### The task
Copy each record below exactly, please, and leave its pictures out.

### Records for the exercise
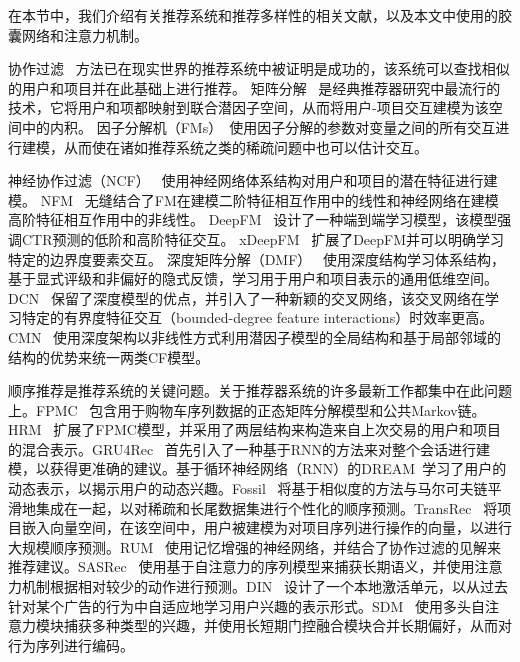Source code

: 
在本节中，我们介绍有关推荐系统和推荐多样性的相关文献，以及本文中使用的胶囊网络和注意力机制。

协作过滤~\cite{sarwar2001item,schafer2007collaborative} 方法已在现实世界的推荐系统中被证明是成功的，该系统可以查找相似的用户和项目并在此基础上进行推荐。 矩阵分解~\cite{koren2009matrix} 是经典推荐器研究中最流行的技术，它将用户和项都映射到联合潜因子空间，从而将用户-项目交互建模为该空间中的内积。 因子分解机（FMs）~\cite{rendle2010factorization}使用因子分解的参数对变量之间的所有交互进行建模，从而使在诸如推荐系统之类的稀疏问题中也可以估计交互。

神经协作过滤（NCF）~\cite{he2017neural} 使用神经网络体系结构对用户和项目的潜在特征进行建模。
NFM~\cite{he2017nfm} 无缝结合了FM在建模二阶特征相互作用中的线性和神经网络在建模高阶特征相互作用中的非线性。
DeepFM~\cite{guo2017deepfm} 设计了一种端到端学习模型，该模型强调CTR预测的低阶和高阶特征交互。
xDeepFM~\cite{lian2018xdeepfm} 扩展了DeepFM并可以明确学习特定的边界度要素交互。
深度矩阵分解（DMF）~\cite{xue2017deep} 使用深度结构学习体系结构，基于显式评级和非偏好的隐式反馈，学习用于用户和项目表示的通用低维空间。
DCN~\cite{wang2017deep} 保留了深度模型的优点，并引入了一种新颖的交叉网络，该交叉网络在学习特定的有界度特征交互（bounded-degree feature interactions）时效率更高。
CMN~\cite{ebesu2018collaborative} 使用深度架构以非线性方式利用潜因子模型的全局结构和基于局部邻域的结构的优势来统一两类CF模型。


顺序推荐是推荐系统的关键问题。关于推荐器系统的许多最新工作都集中在此问题上。FPMC~\cite{rendle2010factorizing} 包含用于购物车序列数据的正态矩阵分解模型和公共Markov链。HRM~\cite{wang2015learning} 扩展了FPMC模型，并采用了两层结构来构造来自上次交易的用户和项目的混合表示。GRU4Rec~\cite{hidasi2015session} 首先引入了一种基于RNN的方法来对整个会话进行建模，以获得更准确的建议。基于循环神经网络（RNN）的DREAM~\cite{yu2016dynamic}学习了用户的动态表示，以揭示用户的动态兴趣。Fossil~\cite{he2016fusing} 将基于相似度的方法与马尔可夫链平滑地集成在一起，以对稀疏和长尾数据集进行个性化的顺序预测。TransRec~\cite{he2017translation} 将项目嵌入向量空间，在该空间中，用户被建模为对项目序列进行操作的向量，以进行大规模顺序预测。RUM~\cite{chen2018sequential} 使用记忆增强的神经网络，并结合了协作过滤的见解来推荐建议。SASRec~\cite{kang2018self} 使用基于自注意力的序列模型来捕获长期语义，并使用注意力机制根据相对较少的动作进行预测。DIN~\cite{zhou2018deep} 设计了一个本地激活单元，以从过去针对某个广告的行为中自适应地学习用户兴趣的表示形式。SDM~\cite{lv2019sdm} 使用多头自注意力模块捕获多种类型的兴趣，并使用长短期门控融合模块合并长期偏好，从而对行为序列进行编码。

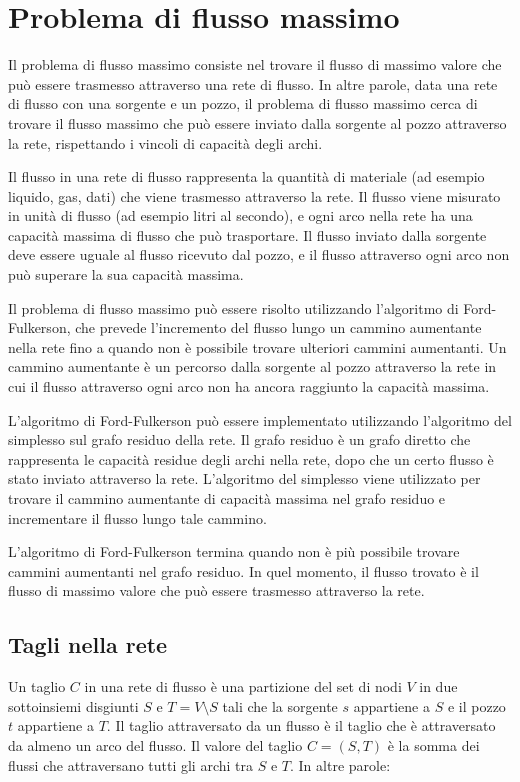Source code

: \section{Problema di flusso massimo}

Il problema di flusso massimo consiste nel trovare il flusso di massimo valore che può essere trasmesso attraverso una rete di flusso. In altre parole, data una rete di flusso con una sorgente e un pozzo, il problema di flusso massimo cerca di trovare il flusso massimo che può essere inviato dalla sorgente al pozzo attraverso la rete, rispettando i vincoli di capacità degli archi.

Il flusso in una rete di flusso rappresenta la quantità di materiale (ad esempio liquido, gas, dati) che viene trasmesso attraverso la rete. Il flusso viene misurato in unità di flusso (ad esempio litri al secondo), e ogni arco nella rete ha una capacità massima di flusso che può trasportare. Il flusso inviato dalla sorgente deve essere uguale al flusso ricevuto dal pozzo, e il flusso attraverso ogni arco non può superare la sua capacità massima.

Il problema di flusso massimo può essere risolto utilizzando l'algoritmo di Ford-Fulkerson, che prevede l'incremento del flusso lungo un cammino aumentante nella rete fino a quando non è possibile trovare ulteriori cammini aumentanti. Un cammino aumentante è un percorso dalla sorgente al pozzo attraverso la rete in cui il flusso attraverso ogni arco non ha ancora raggiunto la capacità massima.

L'algoritmo di Ford-Fulkerson può essere implementato utilizzando l'algoritmo del simplesso sul grafo residuo della rete. Il grafo residuo è un grafo diretto che rappresenta le capacità residue degli archi nella rete, dopo che un certo flusso è stato inviato attraverso la rete. L'algoritmo del simplesso viene utilizzato per trovare il cammino aumentante di capacità massima nel grafo residuo e incrementare il flusso lungo tale cammino.

L'algoritmo di Ford-Fulkerson termina quando non è più possibile trovare cammini aumentanti nel grafo residuo. In quel momento, il flusso trovato è il flusso di massimo valore che può essere trasmesso attraverso la rete.

\subsection{Tagli nella rete}

Un taglio $C$ in una rete di flusso è una partizione del set di nodi $V$ in due sottoinsiemi disgiunti $S$ e $T=V\setminus S$ tali che la sorgente $s$ appartiene a $S$ e il pozzo $t$ appartiene a $T$. Il taglio attraversato da un flusso è il taglio che è attraversato da almeno un arco del flusso. Il valore del taglio $C=(S,T)$ è la somma dei flussi che attraversano tutti gli archi tra $S$ e $T$. In altre parole:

### Answer to this task
Source code

: 
在本节中，我们介绍有关推荐系统和推荐多样性的相关文献，以及本文中使用的胶囊网络和注意力机制。

协作过滤~\cite{sarwar2001item,schafer2007collaborative} 方法已在现实世界的推荐系统中被证明是成功的，该系统可以查找相似的用户和项目并在此基础上进行推荐。 矩阵分解~\cite{koren2009matrix} 是经典推荐器研究中最流行的技术，它将用户和项都映射到联合潜因子空间，从而将用户-项目交互建模为该空间中的内积。 因子分解机（FMs）~\cite{rendle2010factorization}使用因子分解的参数对变量之间的所有交互进行建模，从而使在诸如推荐系统之类的稀疏问题中也可以估计交互。

神经协作过滤（NCF）~\cite{he2017neural} 使用神经网络体系结构对用户和项目的潜在特征进行建模。
NFM~\cite{he2017nfm} 无缝结合了FM在建模二阶特征相互作用中的线性和神经网络在建模高阶特征相互作用中的非线性。
DeepFM~\cite{guo2017deepfm} 设计了一种端到端学习模型，该模型强调CTR预测的低阶和高阶特征交互。
xDeepFM~\cite{lian2018xdeepfm} 扩展了DeepFM并可以明确学习特定的边界度要素交互。
深度矩阵分解（DMF）~\cite{xue2017deep} 使用深度结构学习体系结构，基于显式评级和非偏好的隐式反馈，学习用于用户和项目表示的通用低维空间。
DCN~\cite{wang2017deep} 保留了深度模型的优点，并引入了一种新颖的交叉网络，该交叉网络在学习特定的有界度特征交互（bounded-degree feature interactions）时效率更高。
CMN~\cite{ebesu2018collaborative} 使用深度架构以非线性方式利用潜因子模型的全局结构和基于局部邻域的结构的优势来统一两类CF模型。


顺序推荐是推荐系统的关键问题。关于推荐器系统的许多最新工作都集中在此问题上。FPMC~\cite{rendle2010factorizing} 包含用于购物车序列数据的正态矩阵分解模型和公共Markov链。HRM~\cite{wang2015learning} 扩展了FPMC模型，并采用了两层结构来构造来自上次交易的用户和项目的混合表示。GRU4Rec~\cite{hidasi2015session} 首先引入了一种基于RNN的方法来对整个会话进行建模，以获得更准确的建议。基于循环神经网络（RNN）的DREAM~\cite{yu2016dynamic}学习了用户的动态表示，以揭示用户的动态兴趣。Fossil~\cite{he2016fusing} 将基于相似度的方法与马尔可夫链平滑地集成在一起，以对稀疏和长尾数据集进行个性化的顺序预测。TransRec~\cite{he2017translation} 将项目嵌入向量空间，在该空间中，用户被建模为对项目序列进行操作的向量，以进行大规模顺序预测。RUM~\cite{chen2018sequential} 使用记忆增强的神经网络，并结合了协作过滤的见解来推荐建议。SASRec~\cite{kang2018self} 使用基于自注意力的序列模型来捕获长期语义，并使用注意力机制根据相对较少的动作进行预测。DIN~\cite{zhou2018deep} 设计了一个本地激活单元，以从过去针对某个广告的行为中自适应地学习用户兴趣的表示形式。SDM~\cite{lv2019sdm} 使用多头自注意力模块捕获多种类型的兴趣，并使用长短期门控融合模块合并长期偏好，从而对行为序列进行编码。

Source code

: \section{Problema di flusso massimo}

Il problema di flusso massimo consiste nel trovare il flusso di massimo valore che può essere trasmesso attraverso una rete di flusso. In altre parole, data una rete di flusso con una sorgente e un pozzo, il problema di flusso massimo cerca di trovare il flusso massimo che può essere inviato dalla sorgente al pozzo attraverso la rete, rispettando i vincoli di capacità degli archi.

Il flusso in una rete di flusso rappresenta la quantità di materiale (ad esempio liquido, gas, dati) che viene trasmesso attraverso la rete. Il flusso viene misurato in unità di flusso (ad esempio litri al secondo), e ogni arco nella rete ha una capacità massima di flusso che può trasportare. Il flusso inviato dalla sorgente deve essere uguale al flusso ricevuto dal pozzo, e il flusso attraverso ogni arco non può superare la sua capacità massima.

Il problema di flusso massimo può essere risolto utilizzando l'algoritmo di Ford-Fulkerson, che prevede l'incremento del flusso lungo un cammino aumentante nella rete fino a quando non è possibile trovare ulteriori cammini aumentanti. Un cammino aumentante è un percorso dalla sorgente al pozzo attraverso la rete in cui il flusso attraverso ogni arco non ha ancora raggiunto la capacità massima.

L'algoritmo di Ford-Fulkerson può essere implementato utilizzando l'algoritmo del simplesso sul grafo residuo della rete. Il grafo residuo è un grafo diretto che rappresenta le capacità residue degli archi nella rete, dopo che un certo flusso è stato inviato attraverso la rete. L'algoritmo del simplesso viene utilizzato per trovare il cammino aumentante di capacità massima nel grafo residuo e incrementare il flusso lungo tale cammino.

L'algoritmo di Ford-Fulkerson termina quando non è più possibile trovare cammini aumentanti nel grafo residuo. In quel momento, il flusso trovato è il flusso di massimo valore che può essere trasmesso attraverso la rete.

\subsection{Tagli nella rete}

Un taglio $C$ in una rete di flusso è una partizione del set di nodi $V$ in due sottoinsiemi disgiunti $S$ e $T=V\setminus S$ tali che la sorgente $s$ appartiene a $S$ e il pozzo $t$ appartiene a $T$. Il taglio attraversato da un flusso è il taglio che è attraversato da almeno un arco del flusso. Il valore del taglio $C=(S,T)$ è la somma dei flussi che attraversano tutti gli archi tra $S$ e $T$. In altre parole:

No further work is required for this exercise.